+++ Data for this exercise

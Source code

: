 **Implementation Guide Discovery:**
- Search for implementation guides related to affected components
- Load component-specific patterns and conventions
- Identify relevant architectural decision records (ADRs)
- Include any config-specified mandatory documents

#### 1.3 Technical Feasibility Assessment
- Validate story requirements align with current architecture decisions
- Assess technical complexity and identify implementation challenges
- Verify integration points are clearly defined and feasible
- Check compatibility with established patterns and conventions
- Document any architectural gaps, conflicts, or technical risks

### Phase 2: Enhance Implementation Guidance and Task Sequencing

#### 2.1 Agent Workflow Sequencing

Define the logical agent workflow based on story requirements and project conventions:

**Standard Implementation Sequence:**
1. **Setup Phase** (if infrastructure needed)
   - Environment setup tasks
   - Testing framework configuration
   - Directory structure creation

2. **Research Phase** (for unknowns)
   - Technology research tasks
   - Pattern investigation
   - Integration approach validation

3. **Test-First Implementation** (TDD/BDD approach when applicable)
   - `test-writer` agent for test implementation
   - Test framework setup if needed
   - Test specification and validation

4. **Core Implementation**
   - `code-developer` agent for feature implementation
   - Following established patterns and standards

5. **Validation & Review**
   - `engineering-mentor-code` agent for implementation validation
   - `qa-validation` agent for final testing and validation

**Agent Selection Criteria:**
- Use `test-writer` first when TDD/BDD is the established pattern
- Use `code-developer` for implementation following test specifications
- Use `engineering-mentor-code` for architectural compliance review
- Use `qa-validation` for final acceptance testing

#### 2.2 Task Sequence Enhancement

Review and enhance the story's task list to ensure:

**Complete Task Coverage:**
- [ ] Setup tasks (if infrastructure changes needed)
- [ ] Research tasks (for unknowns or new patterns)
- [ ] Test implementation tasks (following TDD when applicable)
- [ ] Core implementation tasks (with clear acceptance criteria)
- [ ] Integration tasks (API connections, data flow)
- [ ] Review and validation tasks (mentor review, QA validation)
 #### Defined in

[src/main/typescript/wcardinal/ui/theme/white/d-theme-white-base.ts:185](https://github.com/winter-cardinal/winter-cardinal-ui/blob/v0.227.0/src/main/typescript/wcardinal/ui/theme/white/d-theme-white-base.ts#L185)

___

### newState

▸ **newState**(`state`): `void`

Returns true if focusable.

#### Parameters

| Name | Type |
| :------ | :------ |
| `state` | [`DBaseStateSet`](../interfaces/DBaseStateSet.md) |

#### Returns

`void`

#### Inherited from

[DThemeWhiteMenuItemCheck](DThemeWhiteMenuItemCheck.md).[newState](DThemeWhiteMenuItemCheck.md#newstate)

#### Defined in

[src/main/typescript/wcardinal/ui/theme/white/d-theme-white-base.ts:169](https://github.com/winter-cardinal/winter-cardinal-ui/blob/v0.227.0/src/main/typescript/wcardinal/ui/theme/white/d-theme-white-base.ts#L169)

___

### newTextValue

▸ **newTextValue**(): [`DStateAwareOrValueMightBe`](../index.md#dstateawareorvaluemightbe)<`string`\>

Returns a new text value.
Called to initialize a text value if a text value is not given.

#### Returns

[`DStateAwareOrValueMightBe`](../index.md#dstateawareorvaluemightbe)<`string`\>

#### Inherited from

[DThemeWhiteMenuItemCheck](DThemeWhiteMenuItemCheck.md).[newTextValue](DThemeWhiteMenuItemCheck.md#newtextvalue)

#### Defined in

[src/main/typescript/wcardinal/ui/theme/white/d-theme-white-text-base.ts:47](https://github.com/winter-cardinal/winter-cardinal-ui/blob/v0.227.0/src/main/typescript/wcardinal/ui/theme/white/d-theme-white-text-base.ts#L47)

++++++

● **What you should do**: An exact copy of the lines above, from the one containing "#### 2.1 Agent Workflow Sequencing" down to the one containing "- Directory structure creation" and including both, is the whole answer; retype it and nothing else.

● **Answer to the problem**:
#### 2.1 Agent Workflow Sequencing

Define the logical agent workflow based on story requirements and project conventions:

**Standard Implementation Sequence:**
1. **Setup Phase** (if infrastructure needed)
   - Environment setup tasks
   - Testing framework configuration
   - Directory structure creation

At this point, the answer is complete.